Produsen Mobil China Mulai Incar Pabrik Otomotif Eropa yang Menganggur
Suara Kalbar – Pabrikan otomotif asal China semakin agresif memperluas bisnis di Eropa dengan membidik pabrik mobil milik produsen Eropa yang mulai kelebihan kapasitas produksi.
Fenomena tersebut mencerminkan perubahan besar dalam industri otomotif global ketika produsen mobil Eropa mulai tertekan, sementara industri otomotif China terus berkembang pesat.
Managing Director Xpeng untuk Eropa Timur Laut, Elvis Cheng, mengatakan perusahaannya tengah mencari lokasi pabrik di Eropa. Namun, menurut dia, sejumlah fasilitas manufaktur lama di kawasan tersebut dinilai sudah kurang kompetitif.
“Ada beberapa lokasi yang menurut saya sudah cukup tua,” ujar Cheng dalam konferensi Financial Times.
Komentar tersebut dinilai menggambarkan pergeseran kekuatan industri otomotif global, termasuk tekanan yang kini dihadapi produsen besar Eropa seperti Volkswagen.
Penjualan mobil China di Eropa terus meningkat dalam beberapa tahun terakhir. Berdasarkan data analis otomotif Matthias Schmidt, pangsa pasar mobil China di Eropa Barat mencapai 8,6% pada kuartal I 2026, hampir dua kali lipat dibandingkan periode yang sama tahun sebelumnya.
Sejumlah produsen China seperti BYD, Changan, Chery, Dongfeng, dan Geely kini mulai mempertimbangkan produksi langsung di Eropa.

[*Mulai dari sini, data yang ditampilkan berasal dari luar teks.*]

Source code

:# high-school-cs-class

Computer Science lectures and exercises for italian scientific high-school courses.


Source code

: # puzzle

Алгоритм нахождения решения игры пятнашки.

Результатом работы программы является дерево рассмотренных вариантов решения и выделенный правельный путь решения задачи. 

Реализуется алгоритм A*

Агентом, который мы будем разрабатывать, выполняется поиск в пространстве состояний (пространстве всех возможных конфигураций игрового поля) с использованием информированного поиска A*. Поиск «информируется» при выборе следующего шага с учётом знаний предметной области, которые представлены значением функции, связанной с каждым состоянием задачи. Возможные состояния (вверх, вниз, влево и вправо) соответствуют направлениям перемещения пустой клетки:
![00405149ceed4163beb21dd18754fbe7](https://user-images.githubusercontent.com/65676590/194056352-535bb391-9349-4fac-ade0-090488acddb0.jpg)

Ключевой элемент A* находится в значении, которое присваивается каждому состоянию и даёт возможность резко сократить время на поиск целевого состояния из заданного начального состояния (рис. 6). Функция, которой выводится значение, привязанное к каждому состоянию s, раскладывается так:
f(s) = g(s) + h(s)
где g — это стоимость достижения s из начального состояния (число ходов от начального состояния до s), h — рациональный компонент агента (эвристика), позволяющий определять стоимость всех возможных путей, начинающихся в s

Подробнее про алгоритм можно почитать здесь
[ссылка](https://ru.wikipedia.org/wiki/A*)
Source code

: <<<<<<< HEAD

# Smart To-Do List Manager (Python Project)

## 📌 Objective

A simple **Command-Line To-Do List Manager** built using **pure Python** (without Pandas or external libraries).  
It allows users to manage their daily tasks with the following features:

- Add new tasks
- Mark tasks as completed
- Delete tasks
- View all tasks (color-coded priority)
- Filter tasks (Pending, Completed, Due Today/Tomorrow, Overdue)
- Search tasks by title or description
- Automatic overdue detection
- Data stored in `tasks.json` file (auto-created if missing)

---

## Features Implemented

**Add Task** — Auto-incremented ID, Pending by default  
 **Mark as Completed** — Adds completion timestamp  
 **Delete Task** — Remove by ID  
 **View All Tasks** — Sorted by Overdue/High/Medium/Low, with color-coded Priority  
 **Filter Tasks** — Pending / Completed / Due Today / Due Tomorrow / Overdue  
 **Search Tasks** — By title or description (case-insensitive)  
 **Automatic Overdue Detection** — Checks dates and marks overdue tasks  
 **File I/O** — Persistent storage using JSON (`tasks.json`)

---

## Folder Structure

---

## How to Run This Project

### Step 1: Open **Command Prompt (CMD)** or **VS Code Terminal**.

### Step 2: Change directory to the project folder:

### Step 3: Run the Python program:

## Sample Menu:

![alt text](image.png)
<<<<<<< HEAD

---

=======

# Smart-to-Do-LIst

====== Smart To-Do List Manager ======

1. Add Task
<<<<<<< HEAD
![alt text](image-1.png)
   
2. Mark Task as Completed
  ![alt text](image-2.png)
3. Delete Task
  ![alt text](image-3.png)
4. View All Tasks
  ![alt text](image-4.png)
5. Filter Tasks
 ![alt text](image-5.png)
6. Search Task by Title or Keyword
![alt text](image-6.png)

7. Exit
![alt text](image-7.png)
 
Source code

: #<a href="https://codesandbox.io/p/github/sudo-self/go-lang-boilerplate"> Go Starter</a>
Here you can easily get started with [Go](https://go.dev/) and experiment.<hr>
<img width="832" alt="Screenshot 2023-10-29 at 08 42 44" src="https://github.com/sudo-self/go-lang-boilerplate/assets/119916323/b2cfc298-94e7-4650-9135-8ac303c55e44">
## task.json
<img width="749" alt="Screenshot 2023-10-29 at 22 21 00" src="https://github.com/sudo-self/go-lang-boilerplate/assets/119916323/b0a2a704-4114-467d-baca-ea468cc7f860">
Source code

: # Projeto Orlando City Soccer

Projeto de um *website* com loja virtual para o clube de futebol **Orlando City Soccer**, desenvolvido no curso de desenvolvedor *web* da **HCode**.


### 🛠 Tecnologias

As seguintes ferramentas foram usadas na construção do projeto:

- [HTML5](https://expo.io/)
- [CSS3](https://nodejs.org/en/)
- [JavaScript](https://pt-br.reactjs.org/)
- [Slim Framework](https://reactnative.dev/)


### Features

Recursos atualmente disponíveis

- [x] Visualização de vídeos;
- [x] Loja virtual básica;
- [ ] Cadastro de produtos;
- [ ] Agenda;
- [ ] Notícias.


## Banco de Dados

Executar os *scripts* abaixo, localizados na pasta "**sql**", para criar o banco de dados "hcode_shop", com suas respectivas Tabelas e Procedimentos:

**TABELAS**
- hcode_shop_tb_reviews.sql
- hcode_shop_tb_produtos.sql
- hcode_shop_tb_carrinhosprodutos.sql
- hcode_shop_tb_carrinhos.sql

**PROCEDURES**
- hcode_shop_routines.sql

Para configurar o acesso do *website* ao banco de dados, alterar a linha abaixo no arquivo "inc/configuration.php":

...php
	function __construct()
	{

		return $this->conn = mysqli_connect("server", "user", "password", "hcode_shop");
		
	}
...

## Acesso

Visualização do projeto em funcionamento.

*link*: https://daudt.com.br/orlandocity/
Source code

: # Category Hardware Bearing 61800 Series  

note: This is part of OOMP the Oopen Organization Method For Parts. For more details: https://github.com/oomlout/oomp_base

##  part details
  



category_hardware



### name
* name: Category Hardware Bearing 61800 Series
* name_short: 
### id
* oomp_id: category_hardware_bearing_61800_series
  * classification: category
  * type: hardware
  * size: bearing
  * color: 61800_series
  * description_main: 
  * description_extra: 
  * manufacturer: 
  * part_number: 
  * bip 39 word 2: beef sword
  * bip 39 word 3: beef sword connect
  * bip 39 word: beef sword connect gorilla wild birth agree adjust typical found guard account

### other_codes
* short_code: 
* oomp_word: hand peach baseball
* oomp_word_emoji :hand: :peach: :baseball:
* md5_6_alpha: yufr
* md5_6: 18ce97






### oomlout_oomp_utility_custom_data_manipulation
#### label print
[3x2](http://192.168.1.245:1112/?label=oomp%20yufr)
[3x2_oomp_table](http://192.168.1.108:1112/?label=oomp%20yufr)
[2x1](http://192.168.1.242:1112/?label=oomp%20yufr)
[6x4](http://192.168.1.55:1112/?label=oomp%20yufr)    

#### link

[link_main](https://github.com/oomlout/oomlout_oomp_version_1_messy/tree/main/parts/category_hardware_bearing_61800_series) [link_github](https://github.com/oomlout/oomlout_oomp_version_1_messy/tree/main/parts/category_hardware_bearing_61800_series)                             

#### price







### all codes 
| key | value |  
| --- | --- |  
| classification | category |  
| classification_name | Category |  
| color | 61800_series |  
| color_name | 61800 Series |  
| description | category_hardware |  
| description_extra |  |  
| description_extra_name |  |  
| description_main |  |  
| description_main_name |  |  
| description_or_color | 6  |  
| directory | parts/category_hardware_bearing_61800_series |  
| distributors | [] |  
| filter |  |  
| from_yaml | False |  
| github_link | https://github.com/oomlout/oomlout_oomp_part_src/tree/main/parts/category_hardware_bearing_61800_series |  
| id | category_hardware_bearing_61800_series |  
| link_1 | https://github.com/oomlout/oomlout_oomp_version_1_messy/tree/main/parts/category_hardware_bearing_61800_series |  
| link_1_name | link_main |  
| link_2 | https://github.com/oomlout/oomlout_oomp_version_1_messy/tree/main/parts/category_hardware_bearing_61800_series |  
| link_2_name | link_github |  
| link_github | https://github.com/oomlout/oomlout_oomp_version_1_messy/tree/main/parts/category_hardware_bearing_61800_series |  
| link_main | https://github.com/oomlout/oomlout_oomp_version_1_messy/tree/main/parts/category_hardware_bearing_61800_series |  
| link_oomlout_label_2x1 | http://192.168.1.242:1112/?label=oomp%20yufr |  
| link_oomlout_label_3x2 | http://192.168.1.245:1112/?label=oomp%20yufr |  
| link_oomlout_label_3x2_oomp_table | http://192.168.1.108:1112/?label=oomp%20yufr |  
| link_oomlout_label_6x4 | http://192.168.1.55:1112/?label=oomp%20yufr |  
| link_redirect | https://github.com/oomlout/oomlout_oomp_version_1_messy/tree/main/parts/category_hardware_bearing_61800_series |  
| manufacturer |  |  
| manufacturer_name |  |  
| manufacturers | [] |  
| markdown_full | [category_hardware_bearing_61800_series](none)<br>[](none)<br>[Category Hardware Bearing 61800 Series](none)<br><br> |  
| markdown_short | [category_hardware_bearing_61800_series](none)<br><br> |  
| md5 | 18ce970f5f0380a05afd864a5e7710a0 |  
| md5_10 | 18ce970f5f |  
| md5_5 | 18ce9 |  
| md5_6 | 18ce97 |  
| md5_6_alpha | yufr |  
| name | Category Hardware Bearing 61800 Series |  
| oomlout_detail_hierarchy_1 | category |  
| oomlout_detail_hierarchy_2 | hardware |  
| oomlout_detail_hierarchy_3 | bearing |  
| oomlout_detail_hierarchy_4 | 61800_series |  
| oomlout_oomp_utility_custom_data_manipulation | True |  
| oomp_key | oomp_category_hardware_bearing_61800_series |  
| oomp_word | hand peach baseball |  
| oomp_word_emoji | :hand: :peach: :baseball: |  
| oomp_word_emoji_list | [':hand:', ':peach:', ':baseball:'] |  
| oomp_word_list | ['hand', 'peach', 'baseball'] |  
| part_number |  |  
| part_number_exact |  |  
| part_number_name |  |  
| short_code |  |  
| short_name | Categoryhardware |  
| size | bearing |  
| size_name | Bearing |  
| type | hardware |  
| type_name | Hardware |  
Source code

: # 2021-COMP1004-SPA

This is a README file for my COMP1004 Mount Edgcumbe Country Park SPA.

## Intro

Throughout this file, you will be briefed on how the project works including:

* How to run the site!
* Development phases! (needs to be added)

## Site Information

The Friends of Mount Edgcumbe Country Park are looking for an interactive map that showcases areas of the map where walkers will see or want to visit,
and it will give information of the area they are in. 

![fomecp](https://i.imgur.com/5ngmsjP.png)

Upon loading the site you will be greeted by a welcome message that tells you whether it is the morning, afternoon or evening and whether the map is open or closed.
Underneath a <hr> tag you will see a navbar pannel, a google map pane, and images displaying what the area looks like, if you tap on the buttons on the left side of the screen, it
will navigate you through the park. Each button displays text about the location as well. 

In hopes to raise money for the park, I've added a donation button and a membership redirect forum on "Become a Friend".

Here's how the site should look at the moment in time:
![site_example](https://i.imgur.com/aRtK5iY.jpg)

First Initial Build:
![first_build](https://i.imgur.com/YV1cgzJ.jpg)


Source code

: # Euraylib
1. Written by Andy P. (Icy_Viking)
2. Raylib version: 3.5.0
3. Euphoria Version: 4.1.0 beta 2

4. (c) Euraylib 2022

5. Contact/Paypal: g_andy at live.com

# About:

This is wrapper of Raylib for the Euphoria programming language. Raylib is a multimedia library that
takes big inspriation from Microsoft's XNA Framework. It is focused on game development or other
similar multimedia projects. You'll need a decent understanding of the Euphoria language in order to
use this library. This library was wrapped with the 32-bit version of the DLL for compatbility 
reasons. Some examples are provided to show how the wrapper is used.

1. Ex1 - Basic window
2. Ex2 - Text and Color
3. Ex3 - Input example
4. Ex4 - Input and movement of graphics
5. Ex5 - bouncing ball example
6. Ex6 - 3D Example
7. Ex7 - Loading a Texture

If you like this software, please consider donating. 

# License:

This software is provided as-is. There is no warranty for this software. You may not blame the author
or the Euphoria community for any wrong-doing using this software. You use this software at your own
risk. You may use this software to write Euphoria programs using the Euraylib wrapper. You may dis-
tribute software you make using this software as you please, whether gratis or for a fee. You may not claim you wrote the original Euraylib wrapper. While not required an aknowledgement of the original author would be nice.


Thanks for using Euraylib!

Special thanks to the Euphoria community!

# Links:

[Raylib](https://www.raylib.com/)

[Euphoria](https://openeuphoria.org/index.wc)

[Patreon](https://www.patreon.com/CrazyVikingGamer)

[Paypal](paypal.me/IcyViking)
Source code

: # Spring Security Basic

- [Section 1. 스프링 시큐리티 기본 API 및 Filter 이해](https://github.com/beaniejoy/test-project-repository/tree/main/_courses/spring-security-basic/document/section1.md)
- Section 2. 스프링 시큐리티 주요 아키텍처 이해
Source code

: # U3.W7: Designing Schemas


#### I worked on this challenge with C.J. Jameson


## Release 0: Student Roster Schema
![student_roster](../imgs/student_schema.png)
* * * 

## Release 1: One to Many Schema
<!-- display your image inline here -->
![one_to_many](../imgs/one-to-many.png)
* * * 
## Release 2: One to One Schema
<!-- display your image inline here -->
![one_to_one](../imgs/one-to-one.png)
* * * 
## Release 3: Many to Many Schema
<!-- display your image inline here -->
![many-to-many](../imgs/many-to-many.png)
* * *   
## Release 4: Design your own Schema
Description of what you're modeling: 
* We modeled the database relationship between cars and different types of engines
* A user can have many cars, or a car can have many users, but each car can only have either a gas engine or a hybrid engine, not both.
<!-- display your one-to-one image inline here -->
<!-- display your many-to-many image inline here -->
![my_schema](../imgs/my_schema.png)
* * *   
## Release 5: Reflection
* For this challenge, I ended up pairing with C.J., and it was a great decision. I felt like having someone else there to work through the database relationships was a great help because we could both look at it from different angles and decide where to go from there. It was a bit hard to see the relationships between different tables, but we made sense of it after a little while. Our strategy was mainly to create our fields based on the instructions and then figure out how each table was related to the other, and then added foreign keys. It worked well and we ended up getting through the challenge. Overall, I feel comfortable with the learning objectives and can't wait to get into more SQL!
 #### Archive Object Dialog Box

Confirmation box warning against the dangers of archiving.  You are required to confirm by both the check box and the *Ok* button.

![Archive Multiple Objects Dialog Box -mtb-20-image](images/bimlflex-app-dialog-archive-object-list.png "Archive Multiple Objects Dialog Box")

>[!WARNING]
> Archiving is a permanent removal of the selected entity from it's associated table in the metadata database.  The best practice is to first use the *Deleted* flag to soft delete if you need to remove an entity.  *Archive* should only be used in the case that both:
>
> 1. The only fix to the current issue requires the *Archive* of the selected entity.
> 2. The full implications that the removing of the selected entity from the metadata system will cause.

Sebagian memilih membangun pabrik baru, tetapi sebagian lain membuka peluang menggunakan fasilitas manufaktur milik produsen Eropa yang tidak lagi terpakai secara optimal.
Nissan dilaporkan tengah berdiskusi dengan Chery untuk menggunakan sebagian fasilitas pabriknya di Sunderland, Inggris. Sebelumnya, Nissan juga telah menjual salah satu pabriknya di Barcelona kepada Chery.
Ford disebut sepakat menjual sebagian fasilitasnya di Valencia, Spanyol, kepada Geely. Sementara Stellantis pekan lalu mengumumkan dua pabriknya di Spanyol akan memproduksi mobil untuk Leapmotor asal China.
Bagi produsen Eropa, masuknya investasi China dinilai dapat membantu mengurangi tekanan akibat penurunan penjualan mobil dan kapasitas pabrik berlebih.
Penjualan mobil di Eropa turun dari 15,3 juta unit pada 2019 menjadi kurang dari 13 juta unit pada 2025. Kondisi tersebut diperburuk tarif Amerika Serikat yang menekan ekspor mobil Eropa.
Namun, di sisi lain, sejumlah produsen Eropa juga khawatir kerja sama tersebut justru memperkuat pesaing yang saat ini mulai merebut pangsa pasar mereka.
Seorang eksekutif industri otomotif Eropa menyebut produsen mobil China kini menjadi ancaman serius, mulai dari segmen kendaraan massal hingga mobil mewah.
Meski demikian, CEO Stellantis Antonio Filosa menilai kemitraan dengan perusahaan China tetap dapat memberikan manfaat bagi kedua belah pihak.